30 attempts, 30 takebacks
- Pink Elephant
- Apr 12
- 2 min read

If I had to be honest, I think I would be really good at taking my own life if I meant it. I'm very scientific, good at research, quite thoughtful about the plans I make. I'm good at executing things, making them turn out the way I mean to, whether we're talking interviews at a firm with a 0.5% acceptance rate or impressing a billionaire enough for him to offer me career advice for a second time in-person.
I'm still alive by choice. It's not because I'm scared of death. I know there's no way of knowing what happens beyond life, but I take comfort in the idea that there's nothing, that it's a black void, an absence of feeling. I'm not looking for an afterlife, but rather relief from pain that everyone keeps telling me is temporary but that keeps coming back.
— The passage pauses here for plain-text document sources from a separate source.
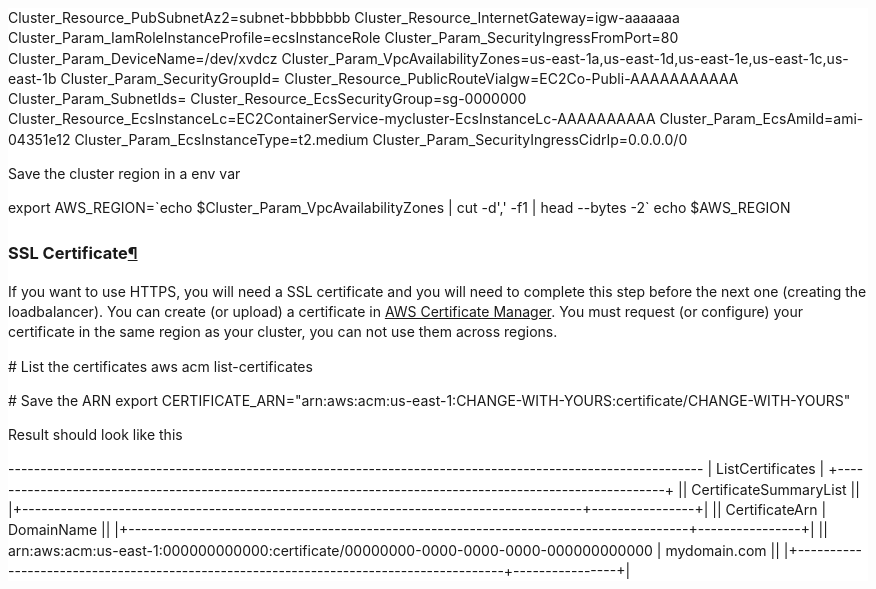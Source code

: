 Cluster\_Resource\_PubSubnetAz2\=subnet-bbbbbbb
Cluster\_Resource\_InternetGateway\=igw-aaaaaaa
Cluster\_Param\_IamRoleInstanceProfile\=ecsInstanceRole
Cluster\_Param\_SecurityIngressFromPort\=80
Cluster\_Param\_DeviceName\=/dev/xvdcz
Cluster\_Param\_VpcAvailabilityZones\=us-east-1a,us-east-1d,us-east-1e,us-east-1c,us-east-1b
Cluster\_Param\_SecurityGroupId\=
Cluster\_Resource\_PublicRouteViaIgw\=EC2Co-Publi-AAAAAAAAAAA
Cluster\_Param\_SubnetIds\=
Cluster\_Resource\_EcsSecurityGroup\=sg-0000000
Cluster\_Resource\_EcsInstanceLc\=EC2ContainerService-mycluster-EcsInstanceLc-AAAAAAAAAA
Cluster\_Param\_EcsAmiId\=ami-04351e12
Cluster\_Param\_EcsInstanceType\=t2.medium
Cluster\_Param\_SecurityIngressCidrIp\=0.0.0.0/0

Save the cluster region in a env var

export AWS\_REGION\=\`echo $Cluster\_Param\_VpcAvailabilityZones | cut -d',' -f1 | head --bytes -2\`
echo $AWS\_REGION

### SSL Certificate[¶](#ssl-certificate "Permanent link")

If you want to use HTTPS, you will need a SSL certificate and you will need to complete this step before the next one (creating the loadbalancer). You can create (or upload) a certificate in [AWS Certificate Manager](http://docs.aws.amazon.com/acm/latest/userguide/acm-overview.html). You must request (or configure) your certificate in the same region as your cluster, you can not use them across regions.

\# List the certificates
aws acm list-certificates

\# Save the ARN
export CERTIFICATE\_ARN\="arn:aws:acm:us-east-1:CHANGE-WITH-YOURS:certificate/CHANGE-WITH-YOURS"

Result should look like this

\------------------------------------------------------------------------------------------------------------
|                                             ListCertificates                                             |
+----------------------------------------------------------------------------------------------------------+
||                                         CertificateSummaryList                                         ||
|+---------------------------------------------------------------------------------------+----------------+|
||                                    CertificateArn                                     |  DomainName    ||
|+---------------------------------------------------------------------------------------+----------------+|
||  arn:aws:acm:us-east-1:000000000000:certificate/00000000-0000-0000-0000-000000000000  |  mydomain.com  ||
|+---------------------------------------------------------------------------------------+----------------+|
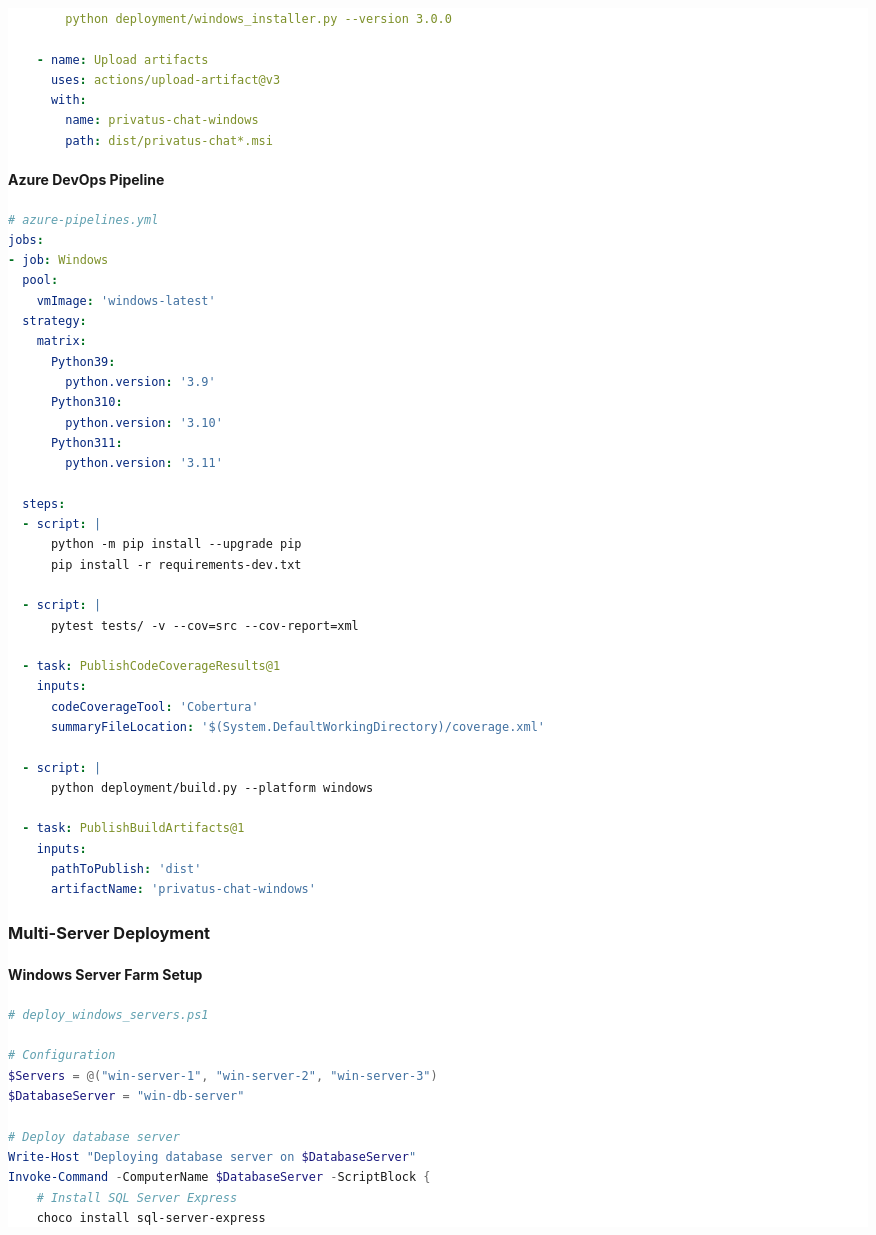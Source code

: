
```yaml
        python deployment/windows_installer.py --version 3.0.0

    - name: Upload artifacts
      uses: actions/upload-artifact@v3
      with:
        name: privatus-chat-windows
        path: dist/privatus-chat*.msi
```

#### Azure DevOps Pipeline
```yaml
# azure-pipelines.yml
jobs:
- job: Windows
  pool:
    vmImage: 'windows-latest'
  strategy:
    matrix:
      Python39:
        python.version: '3.9'
      Python310:
        python.version: '3.10'
      Python311:
        python.version: '3.11'

  steps:
  - script: |
      python -m pip install --upgrade pip
      pip install -r requirements-dev.txt

  - script: |
      pytest tests/ -v --cov=src --cov-report=xml

  - task: PublishCodeCoverageResults@1
    inputs:
      codeCoverageTool: 'Cobertura'
      summaryFileLocation: '$(System.DefaultWorkingDirectory)/coverage.xml'

  - script: |
      python deployment/build.py --platform windows

  - task: PublishBuildArtifacts@1
    inputs:
      pathToPublish: 'dist'
      artifactName: 'privatus-chat-windows'
```

### Multi-Server Deployment

#### Windows Server Farm Setup
```powershell
# deploy_windows_servers.ps1

# Configuration
$Servers = @("win-server-1", "win-server-2", "win-server-3")
$DatabaseServer = "win-db-server"

# Deploy database server
Write-Host "Deploying database server on $DatabaseServer"
Invoke-Command -ComputerName $DatabaseServer -ScriptBlock {
    # Install SQL Server Express
    choco install sql-server-express

```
What really holds me back is love. Compassion is unequivocally my biggest value, and I have family and friends who I feel an indescribable degree of love and compassion towards. I mean wanting to be there for them now, and most importantly, not wanting to be a source of pain, a burden in the back of their minds, which I know could happen if I passed away by choice.
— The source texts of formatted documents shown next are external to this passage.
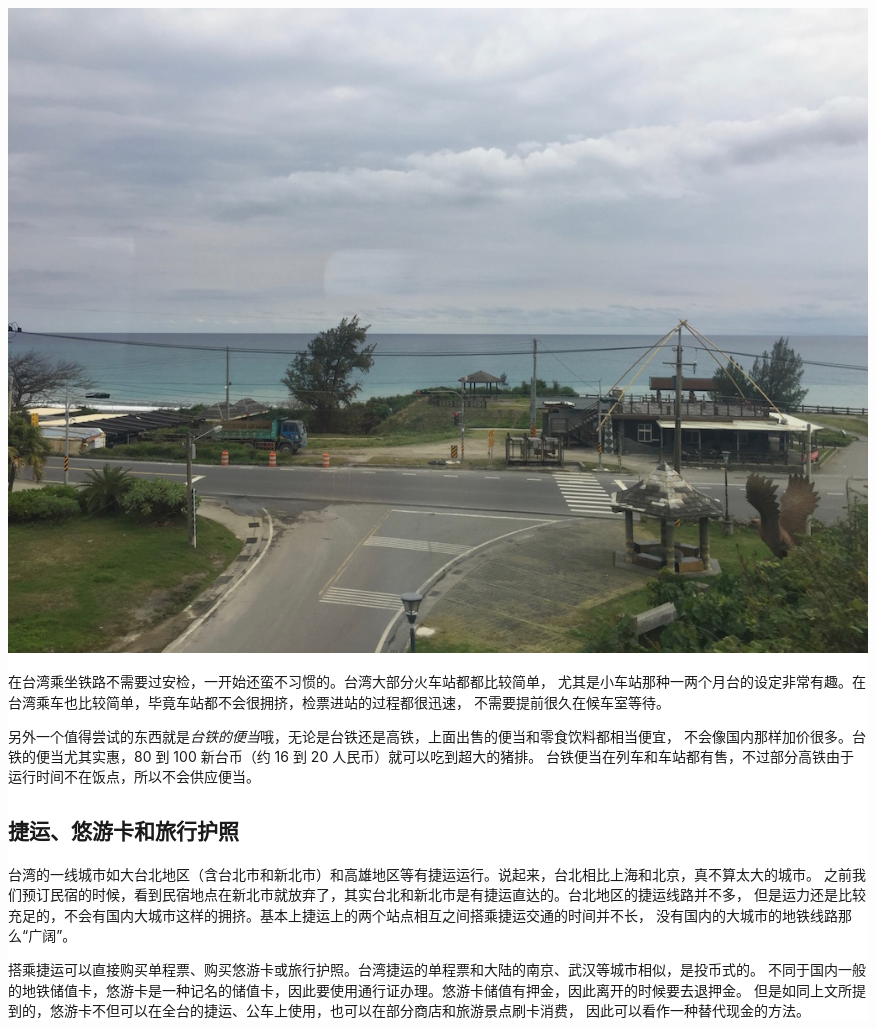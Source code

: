 ![在火车上看海和街道](/img/taiwan/watch_sea_on_the_train.jpg)

在台湾乘坐铁路不需要过安检，一开始还蛮不习惯的。台湾大部分火车站都都比较简单，
尤其是小车站那种一两个月台的设定非常有趣。在台湾乘车也比较简单，毕竟车站都不会很拥挤，检票进站的过程都很迅速，
不需要提前很久在候车室等待。

另外一个值得尝试的东西就是*台铁的便当*哦，无论是台铁还是高铁，上面出售的便当和零食饮料都相当便宜，
不会像国内那样加价很多。台铁的便当尤其实惠，80 到 100 新台币（约 16 到 20 人民币）就可以吃到超大的猪排。
台铁便当在列车和车站都有售，不过部分高铁由于运行时间不在饭点，所以不会供应便当。

## 捷运、悠游卡和旅行护照

台湾的一线城市如大台北地区（含台北市和新北市）和高雄地区等有捷运运行。说起来，台北相比上海和北京，真不算太大的城市。
之前我们预订民宿的时候，看到民宿地点在新北市就放弃了，其实台北和新北市是有捷运直达的。台北地区的捷运线路并不多，
但是运力还是比较充足的，不会有国内大城市这样的拥挤。基本上捷运上的两个站点相互之间搭乘捷运交通的时间并不长，
没有国内的大城市的地铁线路那么“广阔”。

搭乘捷运可以直接购买单程票、购买悠游卡或旅行护照。台湾捷运的单程票和大陆的南京、武汉等城市相似，是投币式的。
不同于国内一般的地铁储值卡，悠游卡是一种记名的储值卡，因此要使用通行证办理。悠游卡储值有押金，因此离开的时候要去退押金。
但是如同上文所提到的，悠游卡不但可以在全台的捷运、公车上使用，也可以在部分商店和旅游景点刷卡消费，
因此可以看作一种替代现金的方法。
I've tried to take my life maybe 30 times now, buying ropes, tying belts around my neck, standing at the edge of buildings, waiting for the fastest subway to arrive at the station, bracing to jump in front of an ambulance, sitting in my dark bedroom with a handful of pills and a bottle of vodka, ordering a screwdriver to open and stand in front of my 12th floor window. Not once did I follow through, even though the voice in my head to "just do it" is so annoyingly loud. So far, every time, my love for my mom, my dad, my brother, my grandparents, my boyfriend, and my friends has been louder.
I have a hard time saying the words, "I don't want to die." The truth is, I do want to die. But my desire to be there for some people, to not traumatize them (not my desire to live) outweighs my pain.